Mark Vitner, Senior Economist with Wells Fargo Securities, Charlotte, N.C., said COVID-19 crisis is presenting a major challenge for buyers and sellers. “However, we expect to see improvements soon now that many areas have begun to reopen,” he said.
Vitner said the double-digit drop in April existing home sales was largely expected, as social distancing and stay-at-home orders were in effect for most of March and April. “Widespread restrictions to contain the spread of the pandemic have been challenging for both buyers and sellers,” he said. “Virtual tours and digital signings have been useful stop-gap measures. They were clearly not enough to avoid a sharp pullback in buying activity and new listings.”
Vitner added the coronavirus crisis is also hitting the housing market at what is usually the height of the spring buying season. “Unfortunately, a full rebound in activity is unlikely given the widespread uncertainty stemming from the crisis,” he said. “While most areas of the country have now reopened, it will be a slow and gradual recovery. More optimistically, there are green shoots suggesting the housing market will help lead the recovery.”
Yun said the economic lockdowns – occurring from mid-March through April in most states – have temporarily disrupted home sales “But the listings that are on the market are still attracting buyers and boosting home prices,” he said.
Other report data:
–The median existing-home price for all housing types in April rose to $286,800, up 7.4% from a year ago ($267,000), as prices increased in every region. April’s national price increase marks 98 straight months of year-over-year gains.
–Housing inventory at the end of April totaled 1.47 million units, down 1.3% from March and down 19.7% from a year ago (1.83 million). Unsold inventory sits at a 4.1-month supply at the current sales pace, up from 3.4-months in March and down from the 4.2-month figure recorded in April 2019.

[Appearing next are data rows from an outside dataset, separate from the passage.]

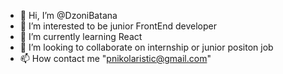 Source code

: - 👋 Hi, I’m @DzoniBatana
- 👀 I’m interested to be junior FrontEnd developer
- 🌱 I’m currently learning React
- 💞️ I’m looking to collaborate on internship or junior positon job
- 📫 How contact me "pnikolaristic@gmail.com"

<!---
DzoniBatana/DzoniBatana is a ✨ special ✨ repository because its `README.md` (this file) appears on your GitHub profile.
You can click the Preview link to take a look at your changes.
--->
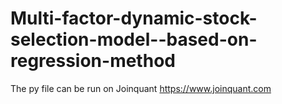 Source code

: # Multi-factor-dynamic-stock-selection-model--based-on-regression-method
The py file can be run on Joinquant https://www.joinquant.com
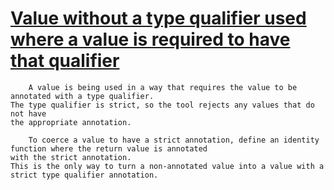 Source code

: # [Value without a type qualifier used where a value is required to have that qualifier](https://spotbugs.readthedocs.io/en/latest/bugDescriptions.html#TQ_UNKNOWN_VALUE_USED_WHERE_ALWAYS_STRICTLY_REQUIRED)

        A value is being used in a way that requires the value to be annotated with a type qualifier.
    The type qualifier is strict, so the tool rejects any values that do not have
    the appropriate annotation.

        To coerce a value to have a strict annotation, define an identity function where the return value is annotated
    with the strict annotation.
    This is the only way to turn a non-annotated value into a value with a strict type qualifier annotation. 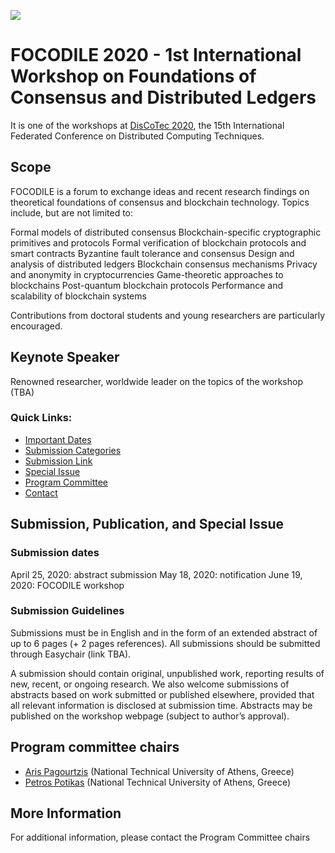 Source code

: [![](https://www.discotec.org/2020/discotec2020-banner.jpeg)](https://www.discotec.org/2020/)

# FOCODILE 2020 - 1st International Workshop on Foundations of Consensus and Distributed Ledgers


It is one of the workshops at [DisCoTec 2020](https://www.discotec.org/2020/), the 15th International Federated Conference on Distributed Computing Techniques.

## Scope
FOCODILE is a forum to exchange ideas and recent research findings on theoretical foundations of consensus and blockchain technology. Topics include, but are not limited to:

Formal models of distributed consensus
Blockchain-specific cryptographic primitives and protocols
Formal verification of blockchain protocols and smart contracts
Byzantine fault tolerance and consensus
Design and analysis of distributed ledgers
Blockchain consensus mechanisms 
Privacy and anonymity in cryptocurrencies
Game-theoretic approaches to blockchains
Post-quantum blockchain protocols 
Performance and scalability of blockchain systems


Contributions from doctoral students and young researchers are particularly encouraged.

## Keynote Speaker
Renowned researcher, worldwide leader on the topics of the workshop (TBA)



### Quick Links:
* [Important Dates](https://www.discotec.org/2020/#important-dates)
* [Submission Categories](#submission-categories)
* [Submission Link](#submission-link)
* [Special Issue](#special-issue)
* [Program Committee](#program-committee-chairs)
* [Contact](#more-information)



## Submission, Publication, and Special Issue

### Submission dates
April 25, 2020: abstract submission
May 18, 2020: notification
June 19, 2020: FOCODILE workshop


### Submission Guidelines
Submissions must be in English and in the form of an extended abstract of up to 6 pages (+ 2 pages references). All submissions should be submitted through Easychair (link TBA).

A submission should contain original, unpublished work, reporting results of new, recent, or ongoing research. We also welcome submissions of abstracts based on work submitted or published elsewhere, provided that all relevant information is disclosed at submission time. Abstracts may be published on the workshop webpage (subject to author’s approval). 


## Program committee chairs
* [Aris Pagourtzis](www.softlab.ntua.gr/~pagour/) (National Technical University of Athens, Greece)
* [Petros Potikas](www.softlab.ntua.gr/~ppotik/) (National Technical University of Athens, Greece)



## More Information
For additional information, please contact the Program Committee chairs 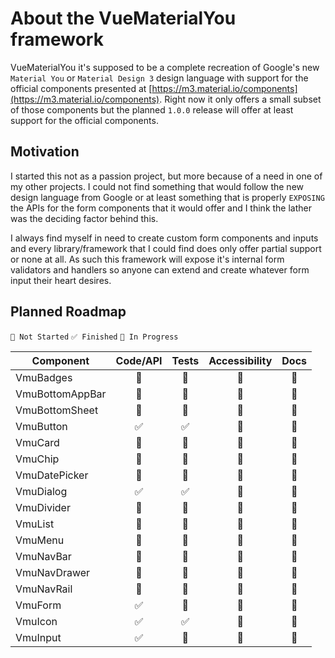 # About the VueMaterialYou framework

VueMaterialYou it's supposed to be a complete recreation of Google's new `Material You` or `Material Design 3` design language with support for the official components presented at [https://m3.material.io/components](https://m3.material.io/components). Right now it only offers a small subset of those components but the planned `1.0.0` release will offer at least support for the official components.

## Motivation

I started this not as a passion project, but more because of a need in one of my other projects. I could not find something that would follow the new design language from Google or at least something that is properly `EXPOSING` the APIs for the form components that it would offer and I think the lather was the deciding factor behind this.

I always find myself in need to create custom form components and inputs and every library/framework that I could find does only offer partial support or none at all. As such this framework will expose it's internal form validators and handlers so anyone can extend and create whatever form input their heart desires.

## Planned Roadmap

`🚧 Not Started` `✅ Finished` `📌 In Progress`

| Component       | Code/API | Tests | Accessibility | Docs |
| --------------- | :------: | :---: | :-----------: | :--: |
| VmuBadges       |    🚧    |  🚧   |      🚧       |  🚧  |
| VmuBottomAppBar |    🚧    |  🚧   |      🚧       |  🚧  |
| VmuBottomSheet  |    🚧    |  🚧   |      🚧       |  🚧  |
| VmuButton       |    ✅    |  ✅   |      🚧       |  🚧  |
| VmuCard         |    🚧    |  🚧   |      🚧       |  🚧  |
| VmuChip         |    🚧    |  🚧   |      🚧       |  🚧  |
| VmuDatePicker   |    🚧    |  🚧   |      🚧       |  🚧  |
| VmuDialog       |    ✅    |  ✅   |      🚧       |  🚧  |
| VmuDivider      |    🚧    |  🚧   |      🚧       |  🚧  |
| VmuList         |    🚧    |  🚧   |      🚧       |  🚧  |
| VmuMenu         |    🚧    |  🚧   |      🚧       |  🚧  |
| VmuNavBar       |    🚧    |  🚧   |      🚧       |  🚧  |
| VmuNavDrawer    |    🚧    |  🚧   |      🚧       |  🚧  |
| VmuNavRail      |    🚧    |  🚧   |      🚧       |  🚧  |
| VmuForm         |    ✅    |  🚧   |      🚧       |  🚧  |
| VmuIcon         |    ✅    |  ✅   |      🚧       |  🚧  |
| VmuInput        |    ✅    |  🚧   |      🚧       |  🚧  |

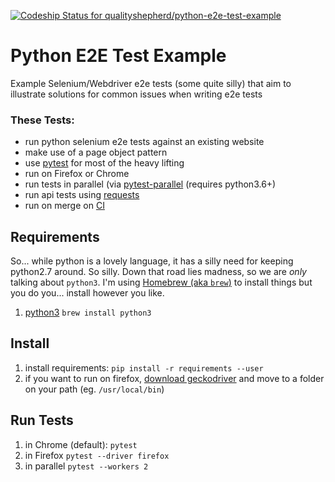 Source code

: [ ![Codeship Status for qualityshepherd/python-e2e-test-example](https://app.codeship.com/projects/46773060-bb86-0136-d63d-1e1992c1cf6f/status?branch=master)](https://app.codeship.com/projects/312669)

# Python E2E Test Example
Example Selenium/Webdriver e2e tests (some quite silly) that aim to illustrate solutions for common issues when writing e2e tests

### These Tests:
* run python selenium e2e tests against an existing website
* make use of a page object pattern
* use [pytest](http://pytest.org/) for most of the heavy lifting
* run on Firefox or Chrome
* run tests in parallel (via [pytest-parallel](https://pypi.org/project/pytest-parallel/) (requires python3.6+)
* run api tests using [requests](http://docs.python-requests.org/en/master/)
* run on merge on [CI](https://app.codeship.com/projects/312669)

## Requirements
So... while python is a lovely language, it has a silly need for keeping python2.7 around. So silly. Down that road lies madness, so we are _only_ talking about `python3`. I'm using [Homebrew (aka `brew`)](https://brew.sh/) to install things but you do you... install however you like.
1. [python3](https://www.python.org/downloads/) `brew install python3`

## Install
1. install requirements: `pip install -r requirements --user`
1. if you want to run on firefox, [download geckodriver](https://github.com/mozilla/geckodriver/releases) and move to a folder on your path (eg. `/usr/local/bin`)

## Run Tests
1. in Chrome (default): `pytest`
1. in Firefox `pytest --driver firefox`
1. in parallel `pytest --workers 2`
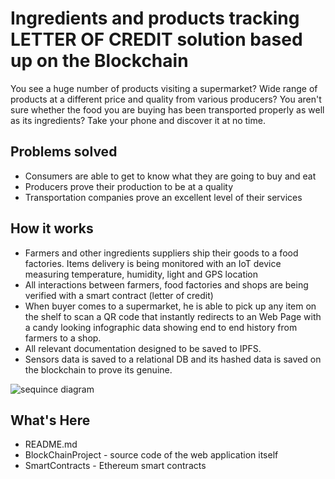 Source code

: Ingredients and products tracking LETTER OF CREDIT solution based up on the Blockchain
==================================================

You see a huge number of products visiting a supermarket? Wide range of products at a different price and quality from various producers? You aren't sure whether the food you are buying has been transported properly as well as its ingredients? Take your phone and discover it at no time.

Problems solved
-----------
* Consumers are able to get to know what they are going to buy and eat
* Producers prove their production to be at a quality
* Transportation companies prove an excellent level of their services

How it works
-----------
* Farmers and other ingredients suppliers ship their goods to a food factories. Items delivery is being monitored with an IoT device measuring temperature, humidity, light and GPS location
* All interactions between farmers, food factories and shops are being verified with a smart contract (letter of credit)
* When buyer comes to a supermarket, he is able to pick up any item on the shelf to scan a QR code that instantly redirects to an Web Page with a candy looking infographic data showing end to end history from farmers to a shop.
* All relevant documentation designed to be saved to IPFS.
* Sensors data is saved to a relational DB and its hashed data is saved on the blockchain to prove its genuine.

![sequince diagram](https://www.plantuml.com/plantuml/img/VLB9QiCm4BthAnw--P13rqCf9MG3Gw6fdHzGfAajeaX6aWF--qxYXVJIcqRpjXbf6PCCgJjR8P99bf0LhWwa3RaK8Pr66xpk51SfI7KohiRdzd3OblZQOLrkDyK1qTik6Uzmb94qkXPyJWrXPRqwgKOQbmaXLVBXhtxLjQqr53B8YA8IV6bIZsn3rbmezAWeN8oYeR-P-hkRLFy_V3_3AxAMmkY_zYvsPov5KM7nmQfu0nvoZ28HvYvWyf3uaSTWb60auqTl9Ztck9z53toUVoGD6ISyK_TNgwSS9KdTJtk5YJZITQspWDZVd8ROJ7cUmqtYiV6j6FllYtacnhxag9HqyRR-xnBAQvgGh7c7VCsnwlhXZMjF4Oq_an1BSfg_moy0)


What's Here
-----------
* README.md
* BlockChainProject - source code of the web application itself
* SmartContracts - Ethereum smart contracts
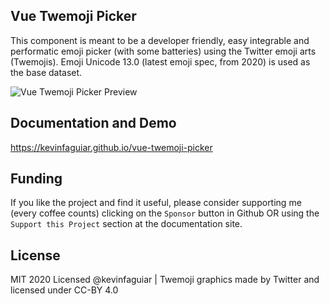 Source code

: ## Vue Twemoji Picker
This component is meant to be a developer friendly, easy integrable and performatic emoji picker (with some batteries) using the Twitter emoji arts (Twemojis). Emoji Unicode 13.0 (latest emoji spec, from 2020) is used as the base dataset.

 ![Vue Twemoji Picker Preview](https://i.imgur.com/5uQc4EC.png)

## Documentation and Demo
https://kevinfaguiar.github.io/vue-twemoji-picker

## Funding
If you like the project and find it useful, please consider supporting me (every coffee counts) clicking on the `Sponsor` button in Github OR using the `Support this Project` section at the documentation site.

## License
MIT 2020 Licensed @kevinfaguiar | Twemoji graphics made by Twitter and licensed under CC-BY 4.0
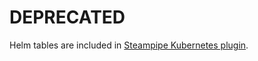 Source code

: # DEPRECATED

Helm tables are included in [Steampipe Kubernetes plugin](https://github.com/turbot/steampipe-plugin-kubernetes).
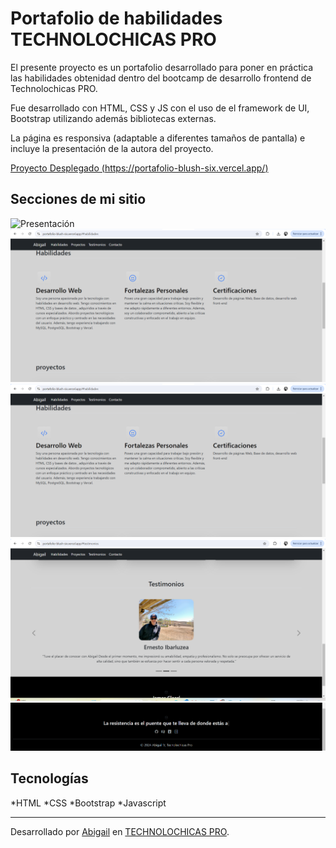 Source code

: # Portafolio de habilidades TECHNOLOCHICAS PRO

El presente proyecto es un portafolio desarrollado para poner en práctica las habilidades obtenidad dentro del bootcamp de desarrollo frontend de Technolochicas PRO.

Fue desarrollado con HTML, CSS y JS con el uso de el framework de UI, Bootstrap utilizando además bibliotecas externas.

La página es responsiva (adaptable a diferentes tamaños de pantalla) e incluye la presentación de la autora del proyecto.

[Proyecto Desplegado (https://portafolio-blush-six.vercel.app/)](https://portafolio-blush-six.vercel.app/)

## Secciones de mi sitio
![Presentación](assets\assetsReadme\presentación.png)
![Habilidades](assets\assetsReadme\habilidades.png)
![Proyectos](assets\assetsReadme\habilidades.png)
![Testimonios](assets\assetsReadme\testimonios.png)
![Contacto](assets\assetsReadme\contacto.png)


## Tecnologías
*HTML
*CSS
*Bootstrap
*Javascript

---

Desarrollado por [Abigail](abigail.vazquezto@gmail.com) en [TECHNOLOCHICAS PRO](https://tecnolochicas.mx/).
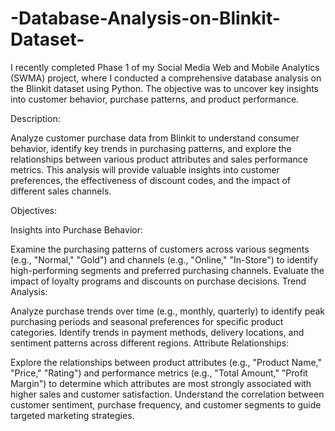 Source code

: # -Database-Analysis-on-Blinkit-Dataset-
I recently completed Phase 1 of my Social Media Web and Mobile Analytics (SWMA) project, where I conducted a comprehensive database analysis on the Blinkit dataset using Python. The objective was to uncover key insights into customer behavior, purchase patterns, and product performance.

Description:

Analyze customer purchase data from Blinkit to understand consumer behavior, identify key trends in purchasing patterns, and explore the relationships between various product attributes and sales performance metrics. This analysis will provide valuable insights into customer preferences, the effectiveness of discount codes, and the impact of different sales channels.

Objectives:

Insights into Purchase Behavior:

Examine the purchasing patterns of customers across various segments (e.g., "Normal," "Gold") and channels (e.g., "Online," "In-Store") to identify high-performing segments and preferred purchasing channels.
Evaluate the impact of loyalty programs and discounts on purchase decisions.
Trend Analysis:

Analyze purchase trends over time (e.g., monthly, quarterly) to identify peak purchasing periods and seasonal preferences for specific product categories.
Identify trends in payment methods, delivery locations, and sentiment patterns across different regions.
Attribute Relationships:

Explore the relationships between product attributes (e.g., "Product Name," "Price," "Rating") and performance metrics (e.g., "Total Amount," "Profit Margin") to determine which attributes are most strongly associated with higher sales and customer satisfaction.
Understand the correlation between customer sentiment, purchase frequency, and customer segments to guide targeted marketing strategies.
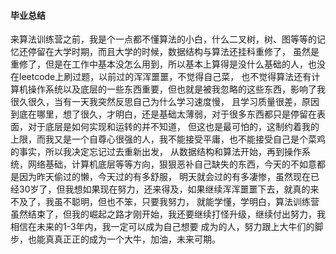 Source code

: #### 毕业总结
来算法训练营之前，我是个一点都不懂算法的小白，什么二叉树，树、图等等的记忆还停留在大学时期，而且大学的时候，数据结构与算法还挂科重修了，
虽然是重修了，但是在工作中基本没怎么用到，所以基本上算得是没什么基础的人，也没在leetcode上刷过题，以前过的浑浑噩噩，不觉得自己菜，
也不觉得算法还有计算机操作系统以及底层的一些东西重要，但也就是被我忽略的这些东西，影响了我很久很久，当有一天我突然反思自己为什么学习速度慢，
且学习质量很差，原因到底在哪里，想了很久，才明白，还是基础太薄弱，对于很多东西都只是停留在表面，对于底层是如何实现和运转的并不知道，
但这也是最可怕的，这制约着我的上限，而我又是一个自尊心很强的人，我不能接受平庸，也不能接受自己是个菜鸡的事实，所以我决定忘记过去重新出发，
从数据结构和算法开始，再到操作系统，网络基础，计算机底层等等方向，狠狠恶补自己缺失的东西，今天的不如意都是因为昨天偷过的懒，今天过的有多舒服，
明天就会过的有多凄惨，虽然现在已经30岁了，但我想如果现在努力，还来得及，如果继续浑浑噩噩下去，就真的来不及了，我虽不聪明，但也不笨，只要我努力，
就能学懂，学明白，算法训练营虽然结束了，但我的崛起之路才刚开始，我还要继续打怪升级，继续付出努力，我相信在未来的1-3年内，我一定可以成为自己想要
成为的人，努力跟上大牛们的脚步，也能真真正正的成为一个大牛，加油，未来可期。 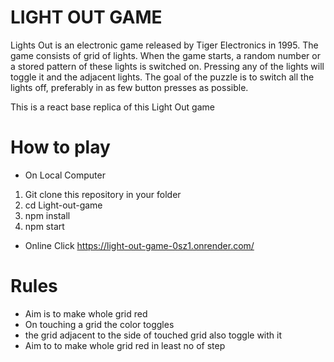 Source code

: # LIGHT OUT GAME
Lights Out is an electronic game released by Tiger Electronics in 1995. The game consists of grid of lights. When the game starts, a random number or a stored pattern of these lights is switched on. Pressing any of the lights will toggle it and the adjacent lights. The goal of the puzzle is to switch all the lights off, preferably in as few button presses as possible.

This is a react base replica of this Light Out game

# How to play
+ On Local Computer
1. Git clone this repository in your folder
2. cd Light-out-game
3. npm install
4. npm start

+ Online
  Click https://light-out-game-0sz1.onrender.com/

# Rules
+ Aim is to make whole grid red
+ On touching a grid the color toggles
+ the  grid adjacent to the side of touched grid also toggle with it
+ Aim to to make whole grid red in least no of step

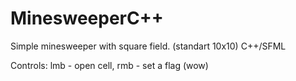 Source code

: # MinesweeperC++
Simple minesweeper with square field. (standart 10x10)
C++/SFML

Controls: lmb - open cell, rmb - set a flag (wow)

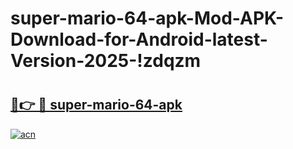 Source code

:# super-mario-64-apk-Mod-APK-Download-for-Android-latest-Version-2025-!zdqzm

# <h2><a href="https://i8i9jn.esa.edu.pl?title=super-mario-64-apk&ref=zdqzm">🔗👉 🔴 super-mario-64-apk</a></h2>

[![acn](https://github.com/user-attachments/assets/0f9c940e-d8b0-45ae-aac7-cd30a18b3e1c)](https://i8i9jn.esa.edu.pl?title=super-mario-64-apk&ref=zdqzm)

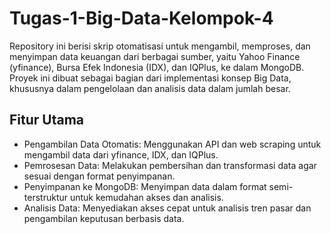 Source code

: # Tugas-1-Big-Data-Kelompok-4
Repository ini berisi skrip otomatisasi untuk mengambil, memproses, dan menyimpan data keuangan dari berbagai sumber, yaitu Yahoo Finance (yfinance), Bursa Efek Indonesia (IDX), dan IQPlus, ke dalam MongoDB. Proyek ini dibuat sebagai bagian dari implementasi konsep Big Data, khususnya dalam pengelolaan dan analisis data dalam jumlah besar.

## Fitur Utama
- Pengambilan Data Otomatis: Menggunakan API dan web scraping untuk mengambil data dari yfinance, IDX, dan IQPlus.
- Pemrosesan Data: Melakukan pembersihan dan transformasi data agar sesuai dengan format penyimpanan.
- Penyimpanan ke MongoDB: Menyimpan data dalam format semi-terstruktur untuk kemudahan akses dan analisis.
- Analisis Data: Menyediakan akses cepat untuk analisis tren pasar dan pengambilan keputusan berbasis data.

–Properties typically remained on the market for 27 days in April, seasonally down from 29 days in March, but up from 24 days a year ago. Fifty-six percent of homes sold in April were on the market for less than a month.
–First-time buyers represented 36% of sales in April, up from 34% in March and 32% a year ago. The NAR 2019 Profile of Home Buyers and Sellers said the annual share of first-time buyers was 33%.
–Individual investors or second-home buyers purchased 10% of homes in April, down from 13% in March and from 16% a year ago. All-cash sales accounted for 15% of transactions in April, down from 19% in March and 20% a year ago.
–Distressed sales represented 3% of sales in April, about even with both March and a year ago.